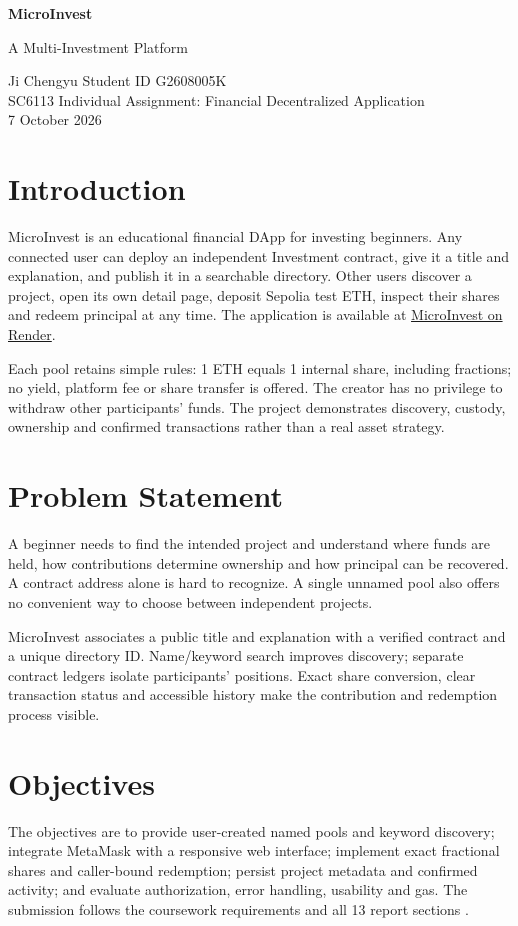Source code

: \documentclass[10pt,a4paper]{article}
\begin{document}
\begin{center}
{\Large\bfseries MicroInvest\par}
{\large A Multi-Investment Platform\par}
\vspace{3pt}
Ji Chengyu \quad Student ID G2608005K\\
SC6113 Individual Assignment: Financial Decentralized Application\\
7 October 2026
\end{center}

\section{Introduction}
MicroInvest is an educational financial DApp for investing beginners. Any connected user can deploy an independent Investment contract, give it a title and explanation, and publish it in a searchable directory. Other users discover a project, open its own detail page, deposit Sepolia test ETH, inspect their shares and redeem principal at any time. The application is available at \href{https://sc6113-developemnt-coursework.onrender.com/}{MicroInvest on Render}.

Each pool retains simple rules: 1 ETH equals 1 internal share, including fractions; no yield, platform fee or share transfer is offered. The creator has no privilege to withdraw other participants' funds. The project demonstrates discovery, custody, ownership and confirmed transactions rather than a real asset strategy.

\section{Problem Statement}
A beginner needs to find the intended project and understand where funds are held, how contributions determine ownership and how principal can be recovered. A contract address alone is hard to recognize. A single unnamed pool also offers no convenient way to choose between independent projects.

MicroInvest associates a public title and explanation with a verified contract and a unique directory ID. Name/keyword search improves discovery; separate contract ledgers isolate participants' positions. Exact share conversion, clear transaction status and accessible history make the contribution and redemption process visible.

\section{Objectives}
The objectives are to provide user-created named pools and keyword discovery; integrate MetaMask with a responsive web interface; implement exact fractional shares and caller-bound redemption; persist project metadata and confirmed activity; and evaluate authorization, error handling, usability and gas. The submission follows the coursework requirements and all 13 report sections \cite{assignment}.
\end{document}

--------------------

Restate the entire listing word for word, excluding pictures.

* _TASK ANSWER_
Source code

: \documentclass[10pt,a4paper]{article}
\begin{document}
\begin{center}
{\Large\bfseries MicroInvest\par}
{\large A Multi-Investment Platform\par}
\vspace{3pt}
Ji Chengyu \quad Student ID G2608005K\\
SC6113 Individual Assignment: Financial Decentralized Application\\
7 October 2026
\end{center}

\section{Introduction}
MicroInvest is an educational financial DApp for investing beginners. Any connected user can deploy an independent Investment contract, give it a title and explanation, and publish it in a searchable directory. Other users discover a project, open its own detail page, deposit Sepolia test ETH, inspect their shares and redeem principal at any time. The application is available at \href{https://sc6113-developemnt-coursework.onrender.com/}{MicroInvest on Render}.

Each pool retains simple rules: 1 ETH equals 1 internal share, including fractions; no yield, platform fee or share transfer is offered. The creator has no privilege to withdraw other participants' funds. The project demonstrates discovery, custody, ownership and confirmed transactions rather than a real asset strategy.

\section{Problem Statement}
A beginner needs to find the intended project and understand where funds are held, how contributions determine ownership and how principal can be recovered. A contract address alone is hard to recognize. A single unnamed pool also offers no convenient way to choose between independent projects.

MicroInvest associates a public title and explanation with a verified contract and a unique directory ID. Name/keyword search improves discovery; separate contract ledgers isolate participants' positions. Exact share conversion, clear transaction status and accessible history make the contribution and redemption process visible.

\section{Objectives}
The objectives are to provide user-created named pools and keyword discovery; integrate MetaMask with a responsive web interface; implement exact fractional shares and caller-bound redemption; persist project metadata and confirmed activity; and evaluate authorization, error handling, usability and gas. The submission follows the coursework requirements and all 13 report sections \cite{assignment}.
\end{document}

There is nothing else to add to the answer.